Bouazza, Lachkhem et Zeghmati ont fait de l'Algérie une prison à ciel ouvert. PPAgency
Wassini Bouazza arrêté, Belkacem Zeghmati interdit de quitter le territoire national, Abdelkader Lachkhem sur la sellette. Le trio maléfique, résidu du règne chaotique de Gaïd-Salah et le clan qu’il a enfanté, est en train de s’effondrer comme un château de cartes. Les trois individus seront bientôt suivis par d’autres fonctionnaires et officiers supérieurs de la même engeance, au premier rang desquels le général Amar Boussis, directeur de la justice militaire qui, du haut de ses quatre-vingts ans, par peur de perdre son siège auquel il est rivé depuis des lustres, est le parangon par excellence de l’avachissement et de l’apathie. Mais qui sont ces «meneurs» de cette loge secrète qui a juré que jamais l’Algérien ne devra vivre libre et heureux dans son propre pays ?
Transfuge de la défense aérienne du territoire, rien ne prédisposait le général Wassini Bouazza à atterrir dans la très spéciale direction de la sécurité intérieure, sinon son dévouement intéressé à l’ancien chef d’état-major de l’armée, l’obtus Gaïd-Salah dont la mission prioritaire consistait à réduire à néant l’ex-DRS qui hantait ses nuits tant que le général Toufik présidait à ses destinées.

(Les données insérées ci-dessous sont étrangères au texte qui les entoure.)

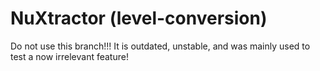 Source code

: # NuXtractor (level-conversion)

Do not use this branch!!! It is outdated, unstable, and was mainly used to test a now irrelevant feature! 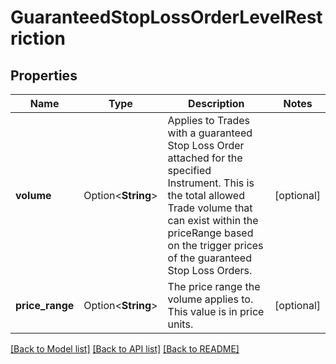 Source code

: # GuaranteedStopLossOrderLevelRestriction

## Properties

Name | Type | Description | Notes
------------ | ------------- | ------------- | -------------
**volume** | Option<**String**> | Applies to Trades with a guaranteed Stop Loss Order attached for the specified Instrument. This is the total allowed Trade volume that can exist within the priceRange based on the trigger prices of the guaranteed Stop Loss Orders. | [optional]
**price_range** | Option<**String**> | The price range the volume applies to. This value is in price units. | [optional]

[[Back to Model list]](../README.md#documentation-for-models) [[Back to API list]](../README.md#documentation-for-api-endpoints) [[Back to README]](../README.md)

Wassini Bouazza a appris de son mentor la méthode brutale, alliant menaces, intimidations, répression, enlèvements, fausses accusations, compromissions et chantage. Il aura marqué de son empreinte maculée les services secrets algériens en une année de règne durant laquelle il aura détruit une réputation qui remonte à la glorieuse Guerre de libération, lorsque les aînés ont créé le redoutable MALG sous la direction du génie Abdelhafid Boussouf.
Les arrestations de militants pacifiques du Hirak, les procès ubuesques et les verdicts fantasques, c’est lui. Ripoux, inapte, comploteur et vil, le général Wassini Bouazza est l’incarnation de toutes les tares que le noble métier de soldat abhorre et bannit. Jamais une arrestation n’a provoqué une joie aussi largement partagée, non seulement parmi les citoyens mais, surtout, dans les rangs mêmes de l’institution et des services de renseignements enfin débarrassés d’une souillure qui a sali l’image de la très respectée Armée nationale populaire.

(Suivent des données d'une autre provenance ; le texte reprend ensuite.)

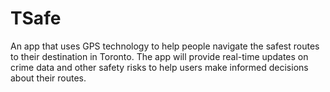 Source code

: # TSafe
An app that uses GPS technology to help people navigate the safest routes to their destination in Toronto. The app will provide real-time updates on crime data and other safety risks to help users make informed decisions about their routes. 
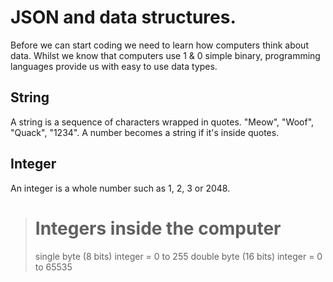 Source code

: # JSON and data structures.

Before we can start coding we need to learn how computers think about data. Whilst we know that computers use 1 & 0 simple binary, programming languages provide us with easy to use data types.

## String 

A string is a sequence of characters wrapped in quotes. "Meow", "Woof", "Quack", "1234". A number becomes a string if it's inside quotes.

## Integer

An integer is a whole number such as 1, 2, 3 or 2048.


> # Integers inside the computer
> single byte (8 bits) integer = 0 to 255
> double byte (16 bits) integer = 0 to 65535

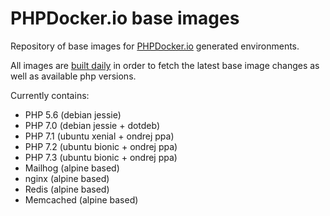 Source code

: PHPDocker.io base images
========================

Repository of base images for [PHPDocker.io](http://phpdocker.io) generated environments.

All images are [built daily](https://ci.auronconsulting.co.uk/teams/main/pipelines/phpdocker-base-images) in order to fetch the latest base image changes as well as available php versions. 

Currently contains:
 * PHP 5.6 (debian jessie)
 * PHP 7.0 (debian jessie + dotdeb)
 * PHP 7.1 (ubuntu xenial + ondrej ppa)
 * PHP 7.2 (ubuntu bionic + ondrej ppa)
 * PHP 7.3 (ubuntu bionic + ondrej ppa)
 * Mailhog (alpine based)
 * nginx (alpine based)
 * Redis (alpine based)
 * Memcached (alpine based)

Autre plaie aux Tagarins, le directeur central des transmissions, le général Abdelkader Lachkhem. Acolyte du désormais ex-patron de la sécurité intérieure, il a fait de la chasse à l’homme sur les réseaux sociaux son activité de prédilection depuis que Gaïd-Salah lui a confié la délicate tâche de cyber-défense. Une tâche qui, au demeurant, dépasse ses compétences restées figées à la gestion des fréquences hertziennes qu’il a acquises il y a de très longues années. Dépassé par les nouvelles technologies et doublé par une génération montante qui jongle avec les outils modernes de communication, son rôle se limite à traquer sur la Toile tout citoyen qui rendrait caducs les bobards des chaînes privées jusque-là à la solde de Wassini Bouazza, en révélant à l’opinion publique ce que leur cache la machine de propagande mise en place par ces apprentis dictateurs.
Abdelkader Lachkhem a installé un élevage de moucherons pour infester les réseaux sociaux et manipuler la population en semant le mensonge, la calomnie, l’insulte et l’infamie devenus, depuis que l’arme de l’Internet lui a été confiée, l’embrun aveuglant par lequel il croyait pouvoir abuser une jeunesse intelligente qui le dépasse d’une tête. Impliqué à fond dans le dossier des télécommunications qui a conduit l’ancienne ministre Houda-Imane Feraoun devant le juge, il sera rattrapé par les affaires scabreuses dans lesquelles il est mouillé jusqu’au coup et terminera ses jours très certainement derrière les barreaux.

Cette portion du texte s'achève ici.